**REQUIREMENT**
From the line with "1201 - 1300](./algorithms/cpp/Problems%201201-1300)<br>" through the line with "1501 - 1600](./algorithms/cpp/Problems%201501-1600)<br>", inclusive, return each line of the data below exactly and leave the rest out.

━━━━━━━━━━━━━━━━━━━━

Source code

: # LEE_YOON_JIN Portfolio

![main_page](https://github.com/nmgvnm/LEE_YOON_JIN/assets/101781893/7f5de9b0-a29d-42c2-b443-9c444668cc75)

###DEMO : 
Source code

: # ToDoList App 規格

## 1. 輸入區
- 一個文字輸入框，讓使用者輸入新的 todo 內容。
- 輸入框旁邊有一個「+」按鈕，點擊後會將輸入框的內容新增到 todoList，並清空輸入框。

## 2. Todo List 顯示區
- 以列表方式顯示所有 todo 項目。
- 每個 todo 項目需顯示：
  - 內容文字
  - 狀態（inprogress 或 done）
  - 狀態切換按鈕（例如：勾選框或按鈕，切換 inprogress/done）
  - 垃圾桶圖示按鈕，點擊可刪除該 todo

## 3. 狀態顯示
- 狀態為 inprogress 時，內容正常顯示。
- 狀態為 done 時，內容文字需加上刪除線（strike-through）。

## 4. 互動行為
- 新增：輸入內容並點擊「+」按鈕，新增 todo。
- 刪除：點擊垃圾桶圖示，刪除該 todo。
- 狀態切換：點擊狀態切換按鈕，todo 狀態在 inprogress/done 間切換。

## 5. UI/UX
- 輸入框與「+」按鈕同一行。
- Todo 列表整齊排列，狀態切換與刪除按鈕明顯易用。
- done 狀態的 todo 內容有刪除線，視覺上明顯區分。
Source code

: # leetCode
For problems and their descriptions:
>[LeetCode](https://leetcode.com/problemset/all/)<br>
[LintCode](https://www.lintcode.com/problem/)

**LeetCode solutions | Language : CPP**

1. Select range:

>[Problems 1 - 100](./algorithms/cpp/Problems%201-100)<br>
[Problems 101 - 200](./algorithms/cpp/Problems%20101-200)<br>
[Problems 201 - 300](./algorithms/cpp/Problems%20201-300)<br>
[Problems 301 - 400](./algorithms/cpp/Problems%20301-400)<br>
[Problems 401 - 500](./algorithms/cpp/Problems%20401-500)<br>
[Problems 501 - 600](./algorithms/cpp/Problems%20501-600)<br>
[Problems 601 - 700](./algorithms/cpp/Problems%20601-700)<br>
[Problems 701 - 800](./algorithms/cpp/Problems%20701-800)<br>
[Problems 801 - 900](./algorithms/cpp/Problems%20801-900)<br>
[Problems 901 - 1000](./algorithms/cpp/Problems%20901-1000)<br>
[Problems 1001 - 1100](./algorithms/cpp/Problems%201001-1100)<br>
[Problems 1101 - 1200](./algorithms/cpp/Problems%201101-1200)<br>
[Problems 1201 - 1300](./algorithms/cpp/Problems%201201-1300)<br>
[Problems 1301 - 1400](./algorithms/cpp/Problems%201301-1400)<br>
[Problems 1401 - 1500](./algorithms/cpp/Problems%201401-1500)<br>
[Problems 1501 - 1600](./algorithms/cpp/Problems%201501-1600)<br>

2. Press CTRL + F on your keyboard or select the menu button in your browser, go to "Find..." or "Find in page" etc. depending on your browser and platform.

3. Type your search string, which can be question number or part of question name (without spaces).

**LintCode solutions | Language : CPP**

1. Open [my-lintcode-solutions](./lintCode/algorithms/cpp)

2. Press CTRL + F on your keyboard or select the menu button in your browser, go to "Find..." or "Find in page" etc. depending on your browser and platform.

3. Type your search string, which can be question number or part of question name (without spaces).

━━━━━━━━━━━━━━━━━━━━

**TASK RESULT**
[Problems 1201 - 1300](./algorithms/cpp/Problems%201201-1300)<br>
[Problems 1301 - 1400](./algorithms/cpp/Problems%201301-1400)<br>
[Problems 1401 - 1500](./algorithms/cpp/Problems%201401-1500)<br>
[Problems 1501 - 1600](./algorithms/cpp/Problems%201501-1600)<br>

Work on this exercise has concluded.